:: THE TASK ::
Of all the lines in the material, how many carry the string "header"? Respond with the number by itself.
━━ MATERIAL SUPPLIED
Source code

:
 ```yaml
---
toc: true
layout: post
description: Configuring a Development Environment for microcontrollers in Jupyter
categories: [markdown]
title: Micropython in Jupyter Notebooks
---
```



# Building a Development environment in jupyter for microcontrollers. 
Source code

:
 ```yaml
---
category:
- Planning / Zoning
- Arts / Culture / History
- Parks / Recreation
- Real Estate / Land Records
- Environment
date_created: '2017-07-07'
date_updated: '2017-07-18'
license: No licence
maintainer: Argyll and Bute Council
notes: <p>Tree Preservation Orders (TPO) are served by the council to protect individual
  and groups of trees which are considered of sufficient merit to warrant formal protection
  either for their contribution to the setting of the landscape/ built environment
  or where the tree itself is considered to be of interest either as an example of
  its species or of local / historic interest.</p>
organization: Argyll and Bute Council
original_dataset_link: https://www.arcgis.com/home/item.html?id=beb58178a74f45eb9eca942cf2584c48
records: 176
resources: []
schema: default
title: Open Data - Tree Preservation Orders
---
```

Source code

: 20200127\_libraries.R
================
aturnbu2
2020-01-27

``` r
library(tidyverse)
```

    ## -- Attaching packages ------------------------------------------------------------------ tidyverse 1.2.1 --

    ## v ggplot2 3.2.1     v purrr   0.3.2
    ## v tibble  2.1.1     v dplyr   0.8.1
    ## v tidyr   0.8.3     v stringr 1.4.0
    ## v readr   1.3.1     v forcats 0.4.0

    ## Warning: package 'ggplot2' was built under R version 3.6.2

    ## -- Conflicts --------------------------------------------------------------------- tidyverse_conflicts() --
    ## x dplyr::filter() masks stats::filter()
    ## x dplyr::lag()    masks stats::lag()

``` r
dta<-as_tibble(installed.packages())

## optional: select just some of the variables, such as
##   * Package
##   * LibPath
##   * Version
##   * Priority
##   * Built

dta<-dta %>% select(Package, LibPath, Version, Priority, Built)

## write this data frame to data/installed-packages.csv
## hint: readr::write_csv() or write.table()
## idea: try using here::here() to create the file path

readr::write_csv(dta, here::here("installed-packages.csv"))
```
━━━━
━━ MATERIAL SUPPLIED
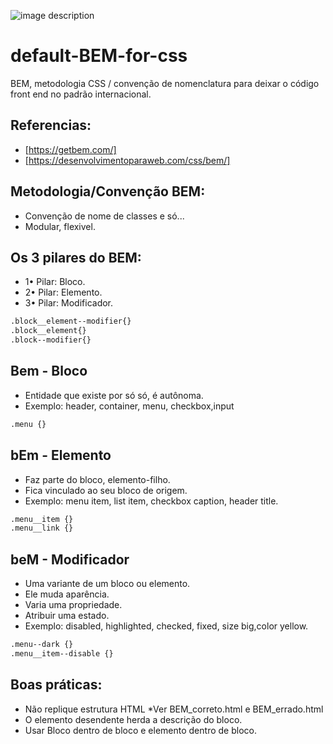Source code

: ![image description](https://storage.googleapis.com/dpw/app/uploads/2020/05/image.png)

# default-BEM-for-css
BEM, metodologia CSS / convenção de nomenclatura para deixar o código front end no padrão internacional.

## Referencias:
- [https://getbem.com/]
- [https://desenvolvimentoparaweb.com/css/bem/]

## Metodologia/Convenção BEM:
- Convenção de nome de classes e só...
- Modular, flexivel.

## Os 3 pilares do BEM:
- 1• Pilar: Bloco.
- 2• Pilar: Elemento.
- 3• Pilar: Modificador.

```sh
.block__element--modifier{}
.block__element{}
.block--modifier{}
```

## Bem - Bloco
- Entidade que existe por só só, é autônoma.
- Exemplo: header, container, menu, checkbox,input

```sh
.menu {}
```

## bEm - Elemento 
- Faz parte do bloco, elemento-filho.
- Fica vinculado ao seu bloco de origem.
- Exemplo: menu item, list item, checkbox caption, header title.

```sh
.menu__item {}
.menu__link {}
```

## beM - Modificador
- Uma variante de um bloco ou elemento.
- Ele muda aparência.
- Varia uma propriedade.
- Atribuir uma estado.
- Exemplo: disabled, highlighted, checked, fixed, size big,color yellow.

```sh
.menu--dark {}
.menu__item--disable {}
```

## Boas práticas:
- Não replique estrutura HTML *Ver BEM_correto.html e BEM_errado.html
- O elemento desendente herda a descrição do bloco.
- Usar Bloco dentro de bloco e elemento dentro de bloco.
━━━━
━━ MATERIAL SUPPLIED
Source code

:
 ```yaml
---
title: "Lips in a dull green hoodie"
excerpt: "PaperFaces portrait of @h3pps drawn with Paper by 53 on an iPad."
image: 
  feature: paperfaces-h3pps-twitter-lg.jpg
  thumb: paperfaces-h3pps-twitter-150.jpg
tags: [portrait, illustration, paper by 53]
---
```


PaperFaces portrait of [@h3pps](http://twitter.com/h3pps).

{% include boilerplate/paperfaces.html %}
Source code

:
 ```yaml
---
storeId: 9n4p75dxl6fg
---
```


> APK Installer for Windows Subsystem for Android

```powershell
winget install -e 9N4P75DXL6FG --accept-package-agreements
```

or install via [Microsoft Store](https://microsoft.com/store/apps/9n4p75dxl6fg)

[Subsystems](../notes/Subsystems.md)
━━━━
:: RESULT FOR THIS TASK ::
2